Still on 3D, Microsoft has launched a website called remix3d.com for uploading 3D creations and sharing them with a 3D community it looks like Microsoft is trying to grow. You can get in now yourself if you’re running a Windows 10 computer. But only if you sign up to the Windows Insider program. For that, you’ll have to be prepared to have Windows update with newer test versions on a regular basis. That can be a lot of fun if you have sufficient data allowance (each update will likely be several gigabytes) and a Windows 10 computer which isn’t critical to your work. You know, just in case it doesn’t work. These are test versions, after all.

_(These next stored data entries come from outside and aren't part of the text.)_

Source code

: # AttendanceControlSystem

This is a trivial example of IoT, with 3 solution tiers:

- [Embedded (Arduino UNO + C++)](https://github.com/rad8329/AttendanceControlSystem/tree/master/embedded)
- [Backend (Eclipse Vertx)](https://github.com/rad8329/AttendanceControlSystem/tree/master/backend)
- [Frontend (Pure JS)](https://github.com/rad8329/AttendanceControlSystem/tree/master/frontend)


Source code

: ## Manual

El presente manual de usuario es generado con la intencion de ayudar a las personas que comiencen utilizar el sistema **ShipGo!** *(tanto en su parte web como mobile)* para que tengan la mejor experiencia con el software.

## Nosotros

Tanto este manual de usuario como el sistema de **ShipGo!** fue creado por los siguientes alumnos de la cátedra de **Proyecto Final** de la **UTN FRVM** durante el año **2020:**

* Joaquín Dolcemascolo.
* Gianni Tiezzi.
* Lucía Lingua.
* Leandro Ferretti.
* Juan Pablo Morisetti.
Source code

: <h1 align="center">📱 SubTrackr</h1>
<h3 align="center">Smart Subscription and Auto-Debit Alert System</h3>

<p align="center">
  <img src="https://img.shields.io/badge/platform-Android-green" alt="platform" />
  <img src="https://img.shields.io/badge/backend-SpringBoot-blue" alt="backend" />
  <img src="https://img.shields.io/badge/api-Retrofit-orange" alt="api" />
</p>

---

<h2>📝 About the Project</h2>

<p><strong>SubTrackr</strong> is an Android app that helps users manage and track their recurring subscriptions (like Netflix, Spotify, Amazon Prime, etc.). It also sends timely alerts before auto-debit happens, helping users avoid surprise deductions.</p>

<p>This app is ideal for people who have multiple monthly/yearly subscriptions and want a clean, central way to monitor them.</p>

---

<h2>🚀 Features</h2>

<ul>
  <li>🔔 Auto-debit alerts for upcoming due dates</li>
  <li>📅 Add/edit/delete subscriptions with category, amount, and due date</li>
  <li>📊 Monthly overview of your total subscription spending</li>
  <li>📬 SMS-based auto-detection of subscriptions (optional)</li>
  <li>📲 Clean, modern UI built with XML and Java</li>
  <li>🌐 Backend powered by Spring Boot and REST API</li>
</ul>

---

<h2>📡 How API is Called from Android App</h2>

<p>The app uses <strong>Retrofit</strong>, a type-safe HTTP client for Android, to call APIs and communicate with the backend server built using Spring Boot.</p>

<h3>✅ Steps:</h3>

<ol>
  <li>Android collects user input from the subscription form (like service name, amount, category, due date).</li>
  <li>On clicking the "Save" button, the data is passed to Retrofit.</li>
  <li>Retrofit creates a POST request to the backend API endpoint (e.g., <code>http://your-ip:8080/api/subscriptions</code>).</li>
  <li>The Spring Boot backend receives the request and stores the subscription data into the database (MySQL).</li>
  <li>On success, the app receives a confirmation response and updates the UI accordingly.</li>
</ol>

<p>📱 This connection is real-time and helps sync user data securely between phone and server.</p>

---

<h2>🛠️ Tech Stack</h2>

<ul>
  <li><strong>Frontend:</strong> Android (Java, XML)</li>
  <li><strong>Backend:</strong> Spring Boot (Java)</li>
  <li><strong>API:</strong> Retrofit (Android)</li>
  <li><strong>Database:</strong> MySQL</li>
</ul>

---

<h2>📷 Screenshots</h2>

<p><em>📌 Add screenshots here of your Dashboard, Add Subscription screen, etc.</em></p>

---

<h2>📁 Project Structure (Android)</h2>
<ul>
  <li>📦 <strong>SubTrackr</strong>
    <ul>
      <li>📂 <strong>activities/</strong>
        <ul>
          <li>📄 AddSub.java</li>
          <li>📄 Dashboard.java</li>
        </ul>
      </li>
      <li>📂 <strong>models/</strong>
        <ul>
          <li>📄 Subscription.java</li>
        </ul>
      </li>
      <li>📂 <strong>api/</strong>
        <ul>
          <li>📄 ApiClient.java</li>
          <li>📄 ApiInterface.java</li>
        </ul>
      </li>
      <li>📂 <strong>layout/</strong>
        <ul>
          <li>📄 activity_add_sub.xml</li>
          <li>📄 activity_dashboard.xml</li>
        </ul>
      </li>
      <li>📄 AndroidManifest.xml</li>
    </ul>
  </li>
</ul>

The Creators Update is also including better support in Microsoft Office apps for inking with a pen, including adding an “Ink Editor” to Word. That means you can use a smart pen to actually make edits – cutting out stuff, highlighting and so on. And of course, Office is being updated to work with the Surface Dial. (Yep, you can try those out now if you want to sign up for the Office Insider program).

Microsoft Surface keyboard looks, in photos, rather like you know who's

Microsoft Surface keyboard looks, in photos, rather like you know who’s

The Creators Update will also support virtual reality headsets from a number of manufacturers. These are “mixed reality” headsets, like Microsoft’s own Hololens, which overlays normal vision with 3D created objects.

There’s also going to be a facility to record and broadcast game play.

Finally, there’ll be a new feature called “MyPeople”. This lets you put chosen people on your task bar so you can readily chat with then, and share things with them just by dragging objects – documents, photos and videos – to their icons.

I kind of wonder why they haven’t thought of that before.